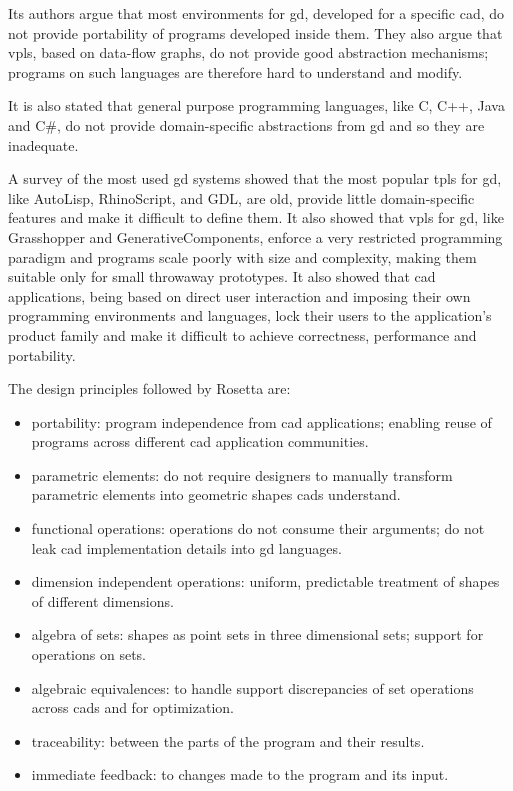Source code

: \documentclass{./llncs2e/llncs}
\begin{document}
	Its authors argue that most environments for \ac{gd}, developed for a specific \ac{cad}, do not provide portability of programs developed inside them.
	They also argue that \ac{vpl}s, based on data-flow graphs, do not provide good abstraction mechanisms; programs on such languages are therefore hard to understand and modify.
	
	It is also stated that general purpose programming languages, like C, C++, Java and C\#, do not provide domain-specific abstractions from \ac{gd} and so they are inadequate.
	
	A survey of the most used \ac{gd} systems showed that the most popular \ac{tpl}s for \ac{gd}, like AutoLisp, RhinoScript, and GDL, are old, provide little domain-specific features and make it difficult to define them\cite{de2012modern,leitao2012programming}.
	It also showed that \ac{vpl}s for \ac{gd}, like Grasshopper and GenerativeComponents, enforce a very restricted programming paradigm and programs scale poorly with size and complexity, making them suitable only for small throwaway prototypes. 
	It also showed that \ac{cad} applications, being based on direct user interaction and imposing their own programming environments and languages, lock their users to the application's product family and make it difficult to achieve correctness, performance and portability.
	
	The design principles followed by Rosetta are:
	\begin{itemize}
		\item portability: program independence from \ac{cad} applications; enabling reuse of programs across different \ac{cad} application communities.
		\item parametric elements: do not require designers to manually transform parametric elements into geometric shapes \ac{cad}s understand.
		\item functional operations: operations do not consume their arguments; do not leak \ac{cad} implementation details into \ac{gd} languages.
		\item dimension independent operations: uniform, predictable treatment of shapes of different dimensions.
		\item algebra of sets: shapes as point sets in three dimensional sets; support for operations on sets.
		\item algebraic equivalences: to handle support discrepancies of set operations across \ac{cad}s and for optimization.
		\item traceability: between the parts of the program and their results.
		\item immediate feedback: to changes made to the program and its input.
	\end{itemize}
	
\end{document}
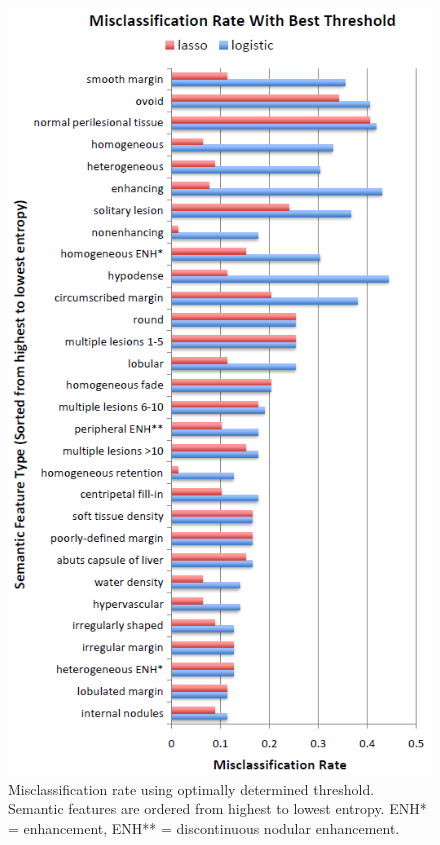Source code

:\begin{figure}
	\centering
	\includegraphics[width=\textwidth,height=\textheight,keepaspectratio]{figures/liver_mcr}
	\caption{Misclassification rate using optimally determined threshold. Semantic features are ordered from highest to lowest entropy. ENH* = enhancement, ENH** = discontinuous nodular enhancement.}
	\label{fig:liver_mcr}
\end{figure}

== == ==

Could you set down the records above word for word, without any of the pictures?

THE ANSWER =
Source code

: \documentclass{./llncs2e/llncs}
\begin{document}
	Its authors argue that most environments for \ac{gd}, developed for a specific \ac{cad}, do not provide portability of programs developed inside them.
	They also argue that \ac{vpl}s, based on data-flow graphs, do not provide good abstraction mechanisms; programs on such languages are therefore hard to understand and modify.
	
	It is also stated that general purpose programming languages, like C, C++, Java and C\#, do not provide domain-specific abstractions from \ac{gd} and so they are inadequate.
	
	A survey of the most used \ac{gd} systems showed that the most popular \ac{tpl}s for \ac{gd}, like AutoLisp, RhinoScript, and GDL, are old, provide little domain-specific features and make it difficult to define them\cite{de2012modern,leitao2012programming}.
	It also showed that \ac{vpl}s for \ac{gd}, like Grasshopper and GenerativeComponents, enforce a very restricted programming paradigm and programs scale poorly with size and complexity, making them suitable only for small throwaway prototypes. 
	It also showed that \ac{cad} applications, being based on direct user interaction and imposing their own programming environments and languages, lock their users to the application's product family and make it difficult to achieve correctness, performance and portability.
	
	The design principles followed by Rosetta are:
	\begin{itemize}
		\item portability: program independence from \ac{cad} applications; enabling reuse of programs across different \ac{cad} application communities.
		\item parametric elements: do not require designers to manually transform parametric elements into geometric shapes \ac{cad}s understand.
		\item functional operations: operations do not consume their arguments; do not leak \ac{cad} implementation details into \ac{gd} languages.
		\item dimension independent operations: uniform, predictable treatment of shapes of different dimensions.
		\item algebra of sets: shapes as point sets in three dimensional sets; support for operations on sets.
		\item algebraic equivalences: to handle support discrepancies of set operations across \ac{cad}s and for optimization.
		\item traceability: between the parts of the program and their results.
		\item immediate feedback: to changes made to the program and its input.
	\end{itemize}
	
\end{document}
Source code

:\begin{figure}
	\centering
	\includegraphics[width=\textwidth,height=\textheight,keepaspectratio]{figures/liver_mcr}
	\caption{Misclassification rate using optimally determined threshold. Semantic features are ordered from highest to lowest entropy. ENH* = enhancement, ENH** = discontinuous nodular enhancement.}
	\label{fig:liver_mcr}
\end{figure}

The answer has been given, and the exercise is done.